What are the properties of data we have to have in order to do least square regression with just matrix multiplication?

35 Views Asked by At

In the problem of linear regression, we are given $n$ observations $\{ (x_1, y_1),\dots,(x_n, y_n)\}$, where each input $x_i$ is a $d$-dimensional vector. Our goal is to estimate a linear predictor $f(.)$ which predicts $y$ given $x$ according to the formula \begin{equation} f(x) = x^\top\boldsymbol{\theta}, \end{equation} Let ${\bf y} = [y_1, y_2 \dots y_n]^\top$ be the $n \times 1$ vector of outputs and ${\bf X} = [x_1, x_2, \dots x_n]^\top$ be the $n \times d$ matrix of inputs.
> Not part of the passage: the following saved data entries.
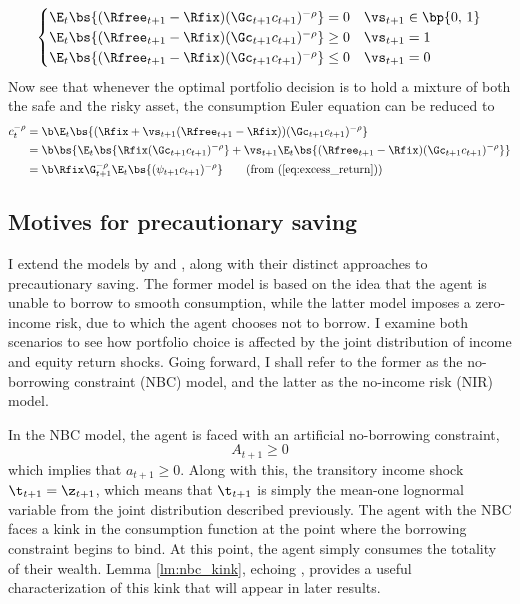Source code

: \begin{equation}\label{eq:excess_return}
    \begin{cases}
        \E_{t}\bs{(\Rfree_{t+1} - \Rfix)(\Gc_{t+1}c_{t+1})^{-\rho}} = 0 & \vs_{t+1} \in \bp{0,\,1}\\
        \E_{t}\bs{(\Rfree_{t+1} - \Rfix)(\Gc_{t+1}c_{t+1})^{-\rho}} \geq 0 & \vs_{t+1} = 1\\
        \E_{t}\bs{(\Rfree_{t+1} - \Rfix)(\Gc_{t+1}c_{t+1})^{-\rho}} \leq 0 & \vs_{t+1} = 0
    \end{cases}
\end{equation}
Now see that whenever the optimal portfolio decision is to hold a mixture of both the safe and the risky asset, the consumption Euler equation can be reduced to
\begin{align*}
    c_{t}^{-\rho} &= \b \E_{t}\bs{(\Rfix + \vs_{t+1}(\Rfree_{t+1} - \Rfix))(\Gc_{t+1}c_{t+1})^{-\rho}}\\
    &= \b \bs{\E_{t}\bs{\Rfix(\Gc_{t+1}c_{t+1})^{-\rho}} + \vs_{t+1}\E_{t}\bs{(\Rfree_{t+1} - \Rfix)(\Gc_{t+1}c_{t+1})^{-\rho}}}\\
    &= \b\Rfix\G_{t+1}^{-\rho}\E_{t}\bs{(\psi_{t+1}c_{t+1})^{-\rho}} \tag{from (\ref{eq:excess_return})}
\end{align*}

\subsection{Motives for precautionary saving}\label{motives}

I extend the models by \citet{Deaton1991} and \citet{Carroll1992}, along with their distinct approaches to precautionary saving. The former model is based on the idea that the agent is unable to borrow to smooth consumption, while the latter model imposes a zero-income risk, due to which the agent chooses not to borrow. I examine both scenarios to see how portfolio choice is affected by the joint distribution of income and equity return shocks. Going forward, I shall refer to the former as the no-borrowing constraint (NBC) model, and the latter as the no-income risk (NIR) model.

In the NBC model, the agent is faced with an artificial no-borrowing constraint,
\[
A_{t+1} \geq 0
\]
which implies that $a_{t+1} \geq 0$. Along with this, the transitory income shock $\t_{t+1} = \z_{t+1}$, which means that $\t_{t+1}$ is simply the mean-one lognormal variable from the joint distribution described previously. The agent with the NBC faces a kink in the consumption function at the point where the borrowing constraint begins to bind. At this point, the agent simply consumes the totality of their wealth. Lemma \ref{lm:nbc_kink}, echoing \citet{Deaton1991}, provides a useful characterization of this kink that will appear in later results.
One possible way to estimate the parameter $\boldsymbol{\theta}$ is through minimization of the sum of squares. This is the least squares estimator: \begin{equation} argmin_{\boldsymbol{\theta}} \ \lVert {\bf y} - {\bf X}\boldsymbol{\theta} \rVert_2^2. \label{eq:LS_q3} \end{equation}

So the optimal value of $\theta$ for this cost function is $\theta=(X^TX)^{-1}X^Ty$. SO we need the matrix $X^TX$ to be invertible. What does this mean in terms of the data itself?

My thought was it has to do with covariance matrix somehow, but I'm not exactly sure.

1

There are 1 best solutions below

5
On BEST ANSWER

The matrix $X^{\top}X$ is invertible iff $\operatorname{rank}(X^{\top}X)=\operatorname{rank}(X)=d$, i.e. $X$ does not contain a column that is a linear combination of other columns. Specifically, let $x_k$ denote the $k$-th column of $X$ and let $X_{-k}:=[x_1,\ldots,x_{k-1},x_{k+1},\ldots,x_d]$. Assume, for simplicity, that the sample average of each $x_k$ is $0$. Then the $(k,k)$-th entry of $(X^{\top}X)^{-1}$ is given by \begin{align} [(X^{\top}X)^{-1}]_{k,k}&=\left[x_k^{\top}(I_{d-1}-X_{-k}(X_{-k}^{\top}X_{-k})^{-1}X_{-k}^{\top})x_k\right]^{-1} \\ &=\left[x_k^{\top}x_k\left(1-\frac{x_k^{\top}X_{-k}(X_{-k}^{\top}X_{-k})^{-1}X_{-k}^{\top}x_k}{x_k{^\top}x_k}\right)\right]^{-1} \\ &=\frac{1}{(1-R_k^2)(x_k^{\top}x_k)}, \end{align} where $R_k^2$ is the $R^2$ in the regression of $x_k$ on the columns of $X_{-k}$. In particular, $R_k^2=1$ when $x_k=X_{-k}\beta$ for some $\beta\in \mathbb{R}^{d-1}$.